Exercise details: Across the data below, in how many lines does the word "your" appear? Give only the number.

=== Section Start ===

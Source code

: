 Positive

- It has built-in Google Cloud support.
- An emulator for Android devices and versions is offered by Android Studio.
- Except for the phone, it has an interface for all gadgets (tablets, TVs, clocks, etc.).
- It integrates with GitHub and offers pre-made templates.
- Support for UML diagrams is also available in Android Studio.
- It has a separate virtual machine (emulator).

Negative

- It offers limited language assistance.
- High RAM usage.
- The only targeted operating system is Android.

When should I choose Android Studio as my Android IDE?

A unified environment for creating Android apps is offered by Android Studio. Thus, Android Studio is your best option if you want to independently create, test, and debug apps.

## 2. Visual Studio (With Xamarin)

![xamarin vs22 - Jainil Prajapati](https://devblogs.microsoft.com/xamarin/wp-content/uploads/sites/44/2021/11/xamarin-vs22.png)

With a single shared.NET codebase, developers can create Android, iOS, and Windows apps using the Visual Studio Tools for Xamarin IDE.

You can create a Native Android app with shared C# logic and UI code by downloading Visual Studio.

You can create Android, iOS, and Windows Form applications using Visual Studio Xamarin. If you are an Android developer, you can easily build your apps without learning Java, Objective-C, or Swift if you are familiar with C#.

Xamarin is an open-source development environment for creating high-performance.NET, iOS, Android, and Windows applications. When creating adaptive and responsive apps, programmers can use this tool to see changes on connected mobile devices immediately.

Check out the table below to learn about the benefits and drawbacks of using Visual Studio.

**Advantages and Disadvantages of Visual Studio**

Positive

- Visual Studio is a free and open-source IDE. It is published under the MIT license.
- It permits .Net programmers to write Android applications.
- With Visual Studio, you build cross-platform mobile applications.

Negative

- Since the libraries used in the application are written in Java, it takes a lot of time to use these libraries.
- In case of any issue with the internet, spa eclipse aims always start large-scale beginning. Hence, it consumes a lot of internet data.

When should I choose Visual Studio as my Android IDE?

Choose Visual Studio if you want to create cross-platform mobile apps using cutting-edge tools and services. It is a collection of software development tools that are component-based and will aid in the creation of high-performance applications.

=== Section End ===

Answer to this problem: 2